> WHAT THE EXERCISE ASKS: Output all entries verbatim.

--- START ---

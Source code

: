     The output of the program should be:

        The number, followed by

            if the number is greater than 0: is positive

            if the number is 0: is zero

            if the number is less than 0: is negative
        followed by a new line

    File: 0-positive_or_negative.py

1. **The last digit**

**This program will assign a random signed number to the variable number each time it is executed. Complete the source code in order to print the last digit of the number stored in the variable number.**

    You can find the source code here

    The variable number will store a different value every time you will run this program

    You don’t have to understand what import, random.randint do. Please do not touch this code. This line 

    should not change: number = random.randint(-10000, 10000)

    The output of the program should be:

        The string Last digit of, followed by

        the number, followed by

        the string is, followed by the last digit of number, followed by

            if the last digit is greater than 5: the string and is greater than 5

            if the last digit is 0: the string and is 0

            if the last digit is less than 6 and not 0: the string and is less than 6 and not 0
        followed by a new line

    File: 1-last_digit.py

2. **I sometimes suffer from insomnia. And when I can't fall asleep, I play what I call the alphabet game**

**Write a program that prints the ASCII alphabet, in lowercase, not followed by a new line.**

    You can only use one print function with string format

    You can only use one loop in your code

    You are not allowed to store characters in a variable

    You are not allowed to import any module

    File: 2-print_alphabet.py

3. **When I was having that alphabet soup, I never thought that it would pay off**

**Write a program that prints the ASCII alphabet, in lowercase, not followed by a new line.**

--- END ---

> EXERCISE RESPONSE:
Source code

:     The output of the program should be:

        The number, followed by

            if the number is greater than 0: is positive

            if the number is 0: is zero

            if the number is less than 0: is negative
        followed by a new line

    File: 0-positive_or_negative.py

1. **The last digit**

**This program will assign a random signed number to the variable number each time it is executed. Complete the source code in order to print the last digit of the number stored in the variable number.**

    You can find the source code here

    The variable number will store a different value every time you will run this program

    You don’t have to understand what import, random.randint do. Please do not touch this code. This line 

    should not change: number = random.randint(-10000, 10000)

    The output of the program should be:

        The string Last digit of, followed by

        the number, followed by

        the string is, followed by the last digit of number, followed by

            if the last digit is greater than 5: the string and is greater than 5

            if the last digit is 0: the string and is 0

            if the last digit is less than 6 and not 0: the string and is less than 6 and not 0
        followed by a new line

    File: 1-last_digit.py

2. **I sometimes suffer from insomnia. And when I can't fall asleep, I play what I call the alphabet game**

**Write a program that prints the ASCII alphabet, in lowercase, not followed by a new line.**

    You can only use one print function with string format

    You can only use one loop in your code

    You are not allowed to store characters in a variable

    You are not allowed to import any module

    File: 2-print_alphabet.py

3. **When I was having that alphabet soup, I never thought that it would pay off**

**Write a program that prints the ASCII alphabet, in lowercase, not followed by a new line.**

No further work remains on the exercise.